Google Web Concentrator
Google is providing Web Accelerator altrusitically?
Uh, not likely, actually. They claim that faster pageloads will leave clickers more time to Google stuff, up to (as they trumpeted) 2 hours saved in a year. I can't see me using those two hours to Google more sites...
However, given the nature of Google, there are two scenarios which make sense.
Google record your traffic patterns using GWA and use that to provide even closer-grained demographic/click information to their advertisers, or indeed use the information themselves. After all, the GWA itself is based on similar research that counted where mouseclicks fell on various pages.
Google has become sentient and is trying to get a handle on what it's like to be human for some reason.
Given the size of the server farms that Google runs on, item 2 isn't as farfetched as it may on the surface appear. In which case I am due for speedy termination... I mean, Google is digitising how many hundred University libraries?
Actually, it seems ridiculous for Google to be tracking people's movements around the Internet site by site page by page like that, when they could just as easily these days store the entire Internet and then they wouldn't have to resort to tools like GWA anymore, but could instead just know all that info. Ultimately, Google could just run a network cable direct to your house and replace the ISP and the telco all at one fell swoop, and from then on you'd never know if you were in the Matrix or just seeing the movie...

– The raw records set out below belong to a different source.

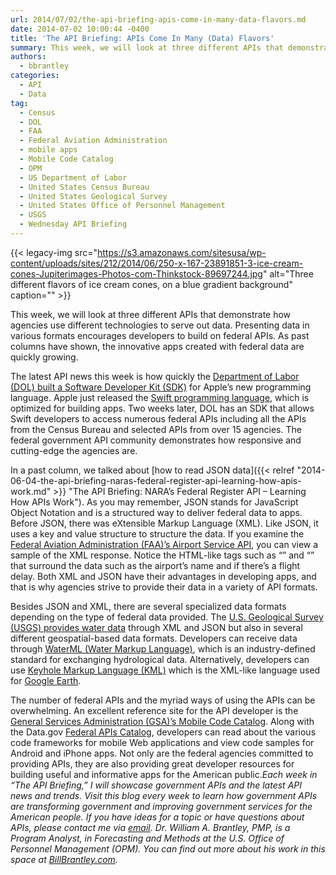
 ```yaml
---
url: 2014/07/02/the-api-briefing-apis-come-in-many-data-flavors.md
date: 2014-07-02 10:00:44 -0400
title: 'The API Briefing: APIs Come In Many (Data) Flavors'
summary: This week, we will look at three different APIs that demonstrate how agencies use different technologies to serve out data. Presenting data in various formats encourages developers to build on federal APIs. As past columns have shown, the innovative apps created with federal data are quickly growing. The latest API news this week is how
authors:
  - bbrantley
categories:
  - API
  - Data
tag:
  - Census
  - DOL
  - FAA
  - Federal Aviation Administration
  - mobile apps
  - Mobile Code Catalog
  - OPM
  - US Department of Labor
  - United States Census Bureau
  - United States Geological Survey
  - United States Office of Personnel Management
  - USGS
  - Wednesday API Briefing
---
```


{{< legacy-img src="https://s3.amazonaws.com/sitesusa/wp-content/uploads/sites/212/2014/06/250-x-167-23891851-3-ice-cream-cones-Jupiterimages-Photos-com-Thinkstock-89697244.jpg" alt="Three different flavors of ice cream cones, on a blue gradient background" caption="" >}} 

This week, we will look at three different APIs that demonstrate how agencies use different technologies to serve out data. Presenting data in various formats encourages developers to build on federal APIs. As past columns have shown, the innovative apps created with federal data are quickly growing.

The latest API news this week is how quickly the <a href="https://github.com/USDepartmentofLabor/Swift-Federal-Data-SDK" target="_blank">Department of Labor (DOL) built a Software Developer Kit (SDK)</a> for Apple’s new programming language. Apple just released the <a href="https://developer.apple.com/swift/" target="_blank">Swift programming language</a>, which is optimized for building apps. Two weeks later, DOL has an SDK that allows Swift developers to access numerous federal APIs including all the APIs from the Census Bureau and selected APIs from over 15 agencies. The federal government API community demonstrates how responsive and cutting-edge the agencies are.

In a past column, we talked about [how to read JSON data]({{< relref "2014-06-04-the-api-briefing-naras-federal-register-api-learning-how-apis-work.md" >}} "The API Briefing:  NARA’s Federal Register API – Learning How APIs Work"). As you may remember, JSON stands for JavaScript Object Notation and is a structured way to deliver federal data to apps. Before JSON, there was eXtensible Markup Language (XML). Like JSON, it uses a key and value structure to structure the data. If you examine the <a href="http://services.faa.gov/docs/services/airport/#airportStatus" target="_blank">Federal Aviation Administration (FAA)’s Airport Service API</a>, you can view a sample of the XML response. Notice the HTML-like tags such as “<Name>” and “<Delay>” that surround the data such as the airport’s name and if there&#8217;s a flight delay. Both XML and JSON have their advantages in developing apps, and that is why agencies strive to provide their data in a variety of API formats.

Besides JSON and XML, there are several specialized data formats depending on the type of federal data provided. The <a href="http://waterservices.usgs.gov/" target="_blank">U.S. Geological Survey (USGS) provides water data</a> through XML and JSON but also in several different geospatial-based data formats. Developers can receive data through <a href="http://his.cuahsi.org/wofws.html" target="_blank">WaterML (Water Markup Language)</a>, which is an industry-defined standard for exchanging hydrological data. Alternatively, developers can use <a href="http://en.wikipedia.org/wiki/Keyhole_Markup_Language" target="_blank">Keyhole Markup Language (KML)</a> which is the XML-like language used for <a href="https://www.google.com/earth/" target="_blank">Google Earth</a>.

The number of federal APIs and the myriad ways of using the APIs can be overwhelming. An excellent reference site for the API developer is the <a href="http://gsa.github.io/Mobile-Code-Catalog/" target="_blank">General Services Administration (GSA)’s Mobile Code Catalog</a>. Along with the Data.gov <a href="http://www.data.gov/developers/apis" target="_blank">Federal APIs Catalog</a>, developers can read about the various code frameworks for mobile Web applications and view code samples for Android and iPhone apps. Not only are the federal agencies committed to providing APIs, they are also providing great developer resources for building useful and informative apps for the American public._Each week in “The API Briefing,” I will showcase government APIs and the latest API news and trends. Visit this blog every week to learn how government APIs are transforming government and improving government services for the American people. If you have ideas for a topic or have questions about APIs, please contact me via [email](mailto:William.Brantley@opm.gov)._
_Dr. William A. Brantley, PMP, is a Program Analyst, in Forecasting and Methods at the U.S. Office of Personnel Management (OPM). You can find out more about his work in this space at <a href="http://billbrantley.com/" target="_blank">BillBrantley.com</a>._

<div class="copyIcon copy0">
</div>

<div class="pasteIcon paste0">
</div>

<div class="notifyIcon">
</div>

But seriously - with sites like the Wayback Machine already archiving old sites it's only a matter of time before storage capacities and machine performances rise to the point where the entire Internet could conceivably be stored on one system. Of all the ways for the Internet to become irrelevant as far as diversity of locations goes, this is probably one of those I would have least expected. Because, if it's all stored (or proxied) on one system, then the live sites will be left for the speedier proxies and then you will never know if the original site has changed or added new content, or indeed even closed, because MegaGoogle will keep faithfully serving it up...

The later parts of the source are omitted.